Q: Sir, how do we win the war in the media? It seems like that is the place where we’re getting beat up more than anybody else? I’ve been here – this is my third tour over here and we’ve done some amazing things. And it seems like the enemy’s Web sites and everything else, they’re all over the media and they love it. But the thing is everything we did good, no matter if it’s helping a little kid or building a new school, the public affairs sends out the message, but the media doesn’t pick up on it. How do we win the propaganda war?

It is not really the job of the DOD to win an internal propaganda war. Mr. Rumsfeld indicated his understanding of this in his answer. The press has a right to do what it is doing and nothing can or should be done about that side of the equation. On the other hand, every Yin must have its Yang. The one-sided nothingness of the old media universe begat the blogosphere in a balance restoring reaction.

Here on Samizdata, terrorists are named the enemy and coalition forces are our people. We make no bones about it, make no false pretentions of neutrality. I consult in Manhattan (I will be on that side of the Atlantic much of January) and DC; I grew up in small town Western Pennsylvania(*); people I know work or have worked in the Pentagon at low levels. Perry worked in the World Trade Center during one phase of his life. For us, neutrality is not an option. We and people we know and love are in the enemy’s crosshairs.

This does not mean we will give the State a pass on much of anything. You will find us solidly against most of the civil liberty undermining machinations in Congress. We do not believe in winning a war by turning America (or the UK here) into a prison camp. We believe in winning it by going out and killing the enemy.

* However I was born in Florida and most of the family is in the Carolinas. I therefore claim red-blooded American status. Besides which, the Western Pennsylvania towns and countryside where I grew up are pretty solidly Jacksonian.

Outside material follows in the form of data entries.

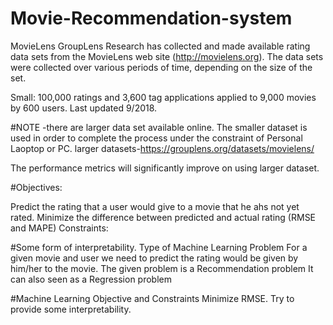 # Movie-Recommendation-system
MovieLens GroupLens Research has collected and made available rating data sets from the MovieLens web site (http://movielens.org). The data sets were collected over various periods of time, depending on the size of the set.

Small: 100,000 ratings and 3,600 tag applications applied to 9,000 movies by 600 users. Last updated 9/2018.

#NOTE -there are larger data set available online.
The smaller dataset is used in order to complete the process under the constraint of Personal Laoptop or PC. larger datasets-https://grouplens.org/datasets/movielens/

The performance metrics will significantly improve on using larger dataset.

#Objectives:

Predict the rating that a user would give to a movie that he ahs not yet rated.
Minimize the difference between predicted and actual rating (RMSE and MAPE)
Constraints:

#Some form of interpretability.
Type of Machine Learning Problem
For a given movie and user we need to predict the rating would be given by him/her to the movie. 
The given problem is a Recommendation problem 
It can also seen as a Regression problem 

#Machine Learning Objective and Constraints
Minimize RMSE.
Try to provide some interpretability.
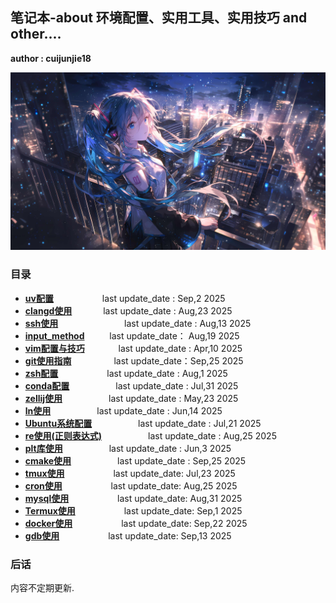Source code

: ## 笔记本-about 环境配置、实用工具、实用技巧 and other....

**author : cuijunjie18**

![初音未来](background/blue_girl.png)

### 目录

- **[uv配置](uv/readme.md)**        &emsp;&emsp;&emsp;&emsp;&emsp;    last update_date : Sep,2 2025
- **[clangd使用](clangd/readme.md)**    &emsp;&emsp;&emsp;    last update_date : Aug,23 2025
- **[ssh使用](ssh/readme.md)**            &emsp;&emsp;&emsp;&emsp;&emsp;&emsp;&emsp;   last update_date : Aug,13 2025
- **[input_method](input_method/readme.md)**  &emsp; &emsp; last update_date： Aug,19 2025
- **[vim配置与技巧](vim/readme.md)**   &emsp;&emsp; &emsp;     last update_date : Apr,10 2025
- **[git使用指南](git/readme.md)** &emsp;&emsp; &emsp;&emsp; last update_date：Sep,25 2025
- **[zsh配置](zsh/readme.md)**     &emsp;&emsp;&emsp;&emsp;&emsp; last update_date : Aug,1 2025
- **[conda配置](conda/readme.md)** &emsp;&emsp;&emsp;&emsp;&emsp;last update_date : Jul,31 2025
- **[zellij使用](zellij/readme.md)** &emsp;&emsp;&emsp;&emsp;&emsp;last update_date : May,23 2025
- **[ln使用](ln/readme.md)** &emsp;&emsp;&emsp;&emsp;&emsp;last update_date : Jun,14 2025
- **[Ubuntu系统配置](Ubuntu/readme.md)** &emsp;&emsp;&emsp;&emsp;&emsp;last update_date : Jul,21 2025
- **[re使用(正则表达式)](re/readme.md)** &emsp;&emsp;&emsp;&emsp;&emsp;last update_date : Aug,25 2025
- **[plt库使用](plt/readme.md)** &emsp;&emsp;&emsp;&emsp;&emsp;last update_date : Jun,3 2025
- **[cmake使用](cmake/readme.md)**  &emsp;&emsp;&emsp;&emsp;&emsp;last update_date : Sep,25 2025  
- **[tmux使用](tmux/readme.md)** &emsp;&emsp;&emsp;&emsp;&emsp; last update_date: Jul,23 2025
- **[cron使用](cron/readme.md)** &emsp;&emsp;&emsp;&emsp;&emsp; last update_date: Aug,25 2025
- **[mysql使用](mysql/readme.md)** &emsp;&emsp;&emsp;&emsp;&emsp; last update_date: Aug,31 2025
- **[Termux使用](termux/readme.md)** &emsp;&emsp;&emsp;&emsp;&emsp; last update_date: Sep,1 2025
- **[docker使用](docker/readme.md)** &emsp;&emsp;&emsp;&emsp;&emsp; last update_date: Sep,22 2025
- **[gdb使用](gdb/readme.md)** &emsp;&emsp;&emsp;&emsp;&emsp; last update_date: Sep,13 2025

### 后话

内容不定期更新.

EDITOR: For those who may be interested, here is the transcript of the original DOD Town Hall Meeting at which a soldier passed on a question for an embedded reporter. It has been much reported on since so I will not bore you with a rehash. Other DOD transcripts following the aforementioned cover the up-armouring issue in excruciating detail.

A grim day in northern Iraq

This story does not inspire a lot of confidence in the current Coalition effectiveness of dealing with islamists and sundry Baathist dead-enders in Iraq.

Some 22 people have been killed and many more wounded after a rocket attack on a U.S. military base in the northern town of Mosul. A grim day. Now, call me a pajama strategist, but I wonder whether it ought to be possible to make some use of the tremendous technological advantages of America’s modern army in defending soldiers against such attacks on their own military encampments. No, I am not going to make the mistake of supposing that we can create the ‘perfect’ military. I am aware that all organisations, even relatively well-run ones, have their weak spots, and that includes the armed forces of the West. But it does stick in the craw that a group of servicemen having a meal can end up being killed by a bunch of insurgents running around with a few rocket launchers a few thousand yards off.

I have been looking around a few websites for possible enlightenment on what can be done. DefenceTech blog gives some insight into how ordinary servicemen and women are improvising their own techniques, including piecemeal bits of engineering, to make their vehicles and equipment less vulnerable to attack. It goes to show that crushing the insurgents is not just about the fancy stuff like flying an Apache helicopter. Improvisation has its part to play.

As an aside, it makes me wonder how those critics beating up Donald Rumsfeld at the moment would have written about the calibre of F. D. Roosevelt’s defence chiefs 50 years ago, during the Battle of the Ardennes, better known as the Battle of the Bulge. Andrew Sullivan might have been calling for Eishenhower’s head on a stick by now.